The output must be the data, printed exactly as written.

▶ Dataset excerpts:
..............................

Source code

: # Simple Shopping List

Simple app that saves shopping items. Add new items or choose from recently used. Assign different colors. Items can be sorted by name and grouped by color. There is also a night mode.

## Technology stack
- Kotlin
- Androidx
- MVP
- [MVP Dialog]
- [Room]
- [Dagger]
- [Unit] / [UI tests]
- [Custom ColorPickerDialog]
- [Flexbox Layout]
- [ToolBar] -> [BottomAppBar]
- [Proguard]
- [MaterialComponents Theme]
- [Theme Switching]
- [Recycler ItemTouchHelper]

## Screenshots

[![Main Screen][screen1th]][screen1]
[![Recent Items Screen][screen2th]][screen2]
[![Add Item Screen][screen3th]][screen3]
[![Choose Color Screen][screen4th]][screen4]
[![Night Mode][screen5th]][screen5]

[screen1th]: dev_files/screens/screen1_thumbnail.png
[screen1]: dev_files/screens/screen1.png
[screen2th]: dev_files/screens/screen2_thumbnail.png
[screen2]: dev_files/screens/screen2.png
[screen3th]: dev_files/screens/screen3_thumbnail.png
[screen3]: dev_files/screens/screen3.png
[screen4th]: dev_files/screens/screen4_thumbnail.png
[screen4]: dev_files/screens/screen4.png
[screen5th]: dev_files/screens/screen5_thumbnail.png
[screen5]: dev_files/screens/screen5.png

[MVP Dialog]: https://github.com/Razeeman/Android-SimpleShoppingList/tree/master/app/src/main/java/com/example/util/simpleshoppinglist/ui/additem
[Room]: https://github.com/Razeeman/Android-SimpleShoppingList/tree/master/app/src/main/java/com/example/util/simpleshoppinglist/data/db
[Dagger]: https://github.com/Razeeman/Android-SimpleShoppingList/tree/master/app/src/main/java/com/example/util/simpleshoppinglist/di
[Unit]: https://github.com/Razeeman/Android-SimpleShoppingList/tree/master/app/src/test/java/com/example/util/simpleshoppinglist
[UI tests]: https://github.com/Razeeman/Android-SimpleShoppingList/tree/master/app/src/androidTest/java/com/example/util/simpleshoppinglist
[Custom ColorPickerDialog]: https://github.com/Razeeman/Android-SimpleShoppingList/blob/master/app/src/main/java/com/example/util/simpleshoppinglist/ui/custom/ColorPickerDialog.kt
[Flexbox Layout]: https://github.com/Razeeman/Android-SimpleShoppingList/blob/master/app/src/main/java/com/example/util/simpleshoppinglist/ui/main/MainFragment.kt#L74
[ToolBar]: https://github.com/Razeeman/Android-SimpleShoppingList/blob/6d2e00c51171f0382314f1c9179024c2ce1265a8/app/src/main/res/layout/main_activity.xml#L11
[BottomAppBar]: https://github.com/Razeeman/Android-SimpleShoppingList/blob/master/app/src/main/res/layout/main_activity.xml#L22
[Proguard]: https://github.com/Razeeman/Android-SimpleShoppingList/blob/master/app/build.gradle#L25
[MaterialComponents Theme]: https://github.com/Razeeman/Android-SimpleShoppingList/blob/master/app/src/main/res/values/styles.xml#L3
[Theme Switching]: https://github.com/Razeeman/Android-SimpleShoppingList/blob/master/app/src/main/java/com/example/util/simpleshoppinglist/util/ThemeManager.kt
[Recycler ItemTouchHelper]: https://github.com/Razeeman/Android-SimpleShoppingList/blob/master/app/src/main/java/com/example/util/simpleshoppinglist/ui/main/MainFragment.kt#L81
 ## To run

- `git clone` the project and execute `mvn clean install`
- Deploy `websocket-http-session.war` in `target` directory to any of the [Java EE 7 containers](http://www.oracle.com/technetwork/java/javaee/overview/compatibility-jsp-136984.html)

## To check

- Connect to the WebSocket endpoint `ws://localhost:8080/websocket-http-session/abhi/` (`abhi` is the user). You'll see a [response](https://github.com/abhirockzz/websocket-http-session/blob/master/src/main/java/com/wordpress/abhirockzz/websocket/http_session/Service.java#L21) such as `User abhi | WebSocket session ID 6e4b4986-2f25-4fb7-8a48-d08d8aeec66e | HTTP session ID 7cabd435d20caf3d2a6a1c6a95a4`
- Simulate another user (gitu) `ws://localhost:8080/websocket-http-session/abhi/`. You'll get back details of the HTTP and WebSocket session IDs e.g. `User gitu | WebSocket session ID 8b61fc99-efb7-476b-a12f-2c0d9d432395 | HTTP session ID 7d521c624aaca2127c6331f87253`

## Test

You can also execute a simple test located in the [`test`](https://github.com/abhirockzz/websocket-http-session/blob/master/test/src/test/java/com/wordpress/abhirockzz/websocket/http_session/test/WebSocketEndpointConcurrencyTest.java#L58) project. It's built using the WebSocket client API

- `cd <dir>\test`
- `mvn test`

..............................

▶ The completed task:
Source code

: # Simple Shopping List

Simple app that saves shopping items. Add new items or choose from recently used. Assign different colors. Items can be sorted by name and grouped by color. There is also a night mode.

## Technology stack
- Kotlin
- Androidx
- MVP
- [MVP Dialog]
- [Room]
- [Dagger]
- [Unit] / [UI tests]
- [Custom ColorPickerDialog]
- [Flexbox Layout]
- [ToolBar] -> [BottomAppBar]
- [Proguard]
- [MaterialComponents Theme]
- [Theme Switching]
- [Recycler ItemTouchHelper]

## Screenshots

[![Main Screen][screen1th]][screen1]
[![Recent Items Screen][screen2th]][screen2]
[![Add Item Screen][screen3th]][screen3]
[![Choose Color Screen][screen4th]][screen4]
[![Night Mode][screen5th]][screen5]

[screen1th]: dev_files/screens/screen1_thumbnail.png
[screen1]: dev_files/screens/screen1.png
[screen2th]: dev_files/screens/screen2_thumbnail.png
[screen2]: dev_files/screens/screen2.png
[screen3th]: dev_files/screens/screen3_thumbnail.png
[screen3]: dev_files/screens/screen3.png
[screen4th]: dev_files/screens/screen4_thumbnail.png
[screen4]: dev_files/screens/screen4.png
[screen5th]: dev_files/screens/screen5_thumbnail.png
[screen5]: dev_files/screens/screen5.png

[MVP Dialog]: https://github.com/Razeeman/Android-SimpleShoppingList/tree/master/app/src/main/java/com/example/util/simpleshoppinglist/ui/additem
[Room]: https://github.com/Razeeman/Android-SimpleShoppingList/tree/master/app/src/main/java/com/example/util/simpleshoppinglist/data/db
[Dagger]: https://github.com/Razeeman/Android-SimpleShoppingList/tree/master/app/src/main/java/com/example/util/simpleshoppinglist/di
[Unit]: https://github.com/Razeeman/Android-SimpleShoppingList/tree/master/app/src/test/java/com/example/util/simpleshoppinglist
[UI tests]: https://github.com/Razeeman/Android-SimpleShoppingList/tree/master/app/src/androidTest/java/com/example/util/simpleshoppinglist
[Custom ColorPickerDialog]: https://github.com/Razeeman/Android-SimpleShoppingList/blob/master/app/src/main/java/com/example/util/simpleshoppinglist/ui/custom/ColorPickerDialog.kt
[Flexbox Layout]: https://github.com/Razeeman/Android-SimpleShoppingList/blob/master/app/src/main/java/com/example/util/simpleshoppinglist/ui/main/MainFragment.kt#L74
[ToolBar]: https://github.com/Razeeman/Android-SimpleShoppingList/blob/6d2e00c51171f0382314f1c9179024c2ce1265a8/app/src/main/res/layout/main_activity.xml#L11
[BottomAppBar]: https://github.com/Razeeman/Android-SimpleShoppingList/blob/master/app/src/main/res/layout/main_activity.xml#L22
[Proguard]: https://github.com/Razeeman/Android-SimpleShoppingList/blob/master/app/build.gradle#L25
[MaterialComponents Theme]: https://github.com/Razeeman/Android-SimpleShoppingList/blob/master/app/src/main/res/values/styles.xml#L3
[Theme Switching]: https://github.com/Razeeman/Android-SimpleShoppingList/blob/master/app/src/main/java/com/example/util/simpleshoppinglist/util/ThemeManager.kt
[Recycler ItemTouchHelper]: https://github.com/Razeeman/Android-SimpleShoppingList/blob/master/app/src/main/java/com/example/util/simpleshoppinglist/ui/main/MainFragment.kt#L81
 ## To run

- `git clone` the project and execute `mvn clean install`
- Deploy `websocket-http-session.war` in `target` directory to any of the [Java EE 7 containers](http://www.oracle.com/technetwork/java/javaee/overview/compatibility-jsp-136984.html)

## To check

- Connect to the WebSocket endpoint `ws://localhost:8080/websocket-http-session/abhi/` (`abhi` is the user). You'll see a [response](https://github.com/abhirockzz/websocket-http-session/blob/master/src/main/java/com/wordpress/abhirockzz/websocket/http_session/Service.java#L21) such as `User abhi | WebSocket session ID 6e4b4986-2f25-4fb7-8a48-d08d8aeec66e | HTTP session ID 7cabd435d20caf3d2a6a1c6a95a4`
- Simulate another user (gitu) `ws://localhost:8080/websocket-http-session/abhi/`. You'll get back details of the HTTP and WebSocket session IDs e.g. `User gitu | WebSocket session ID 8b61fc99-efb7-476b-a12f-2c0d9d432395 | HTTP session ID 7d521c624aaca2127c6331f87253`

## Test

You can also execute a simple test located in the [`test`](https://github.com/abhirockzz/websocket-http-session/blob/master/test/src/test/java/com/wordpress/abhirockzz/websocket/http_session/test/WebSocketEndpointConcurrencyTest.java#L58) project. It's built using the WebSocket client API

- `cd <dir>\test`
- `mvn test`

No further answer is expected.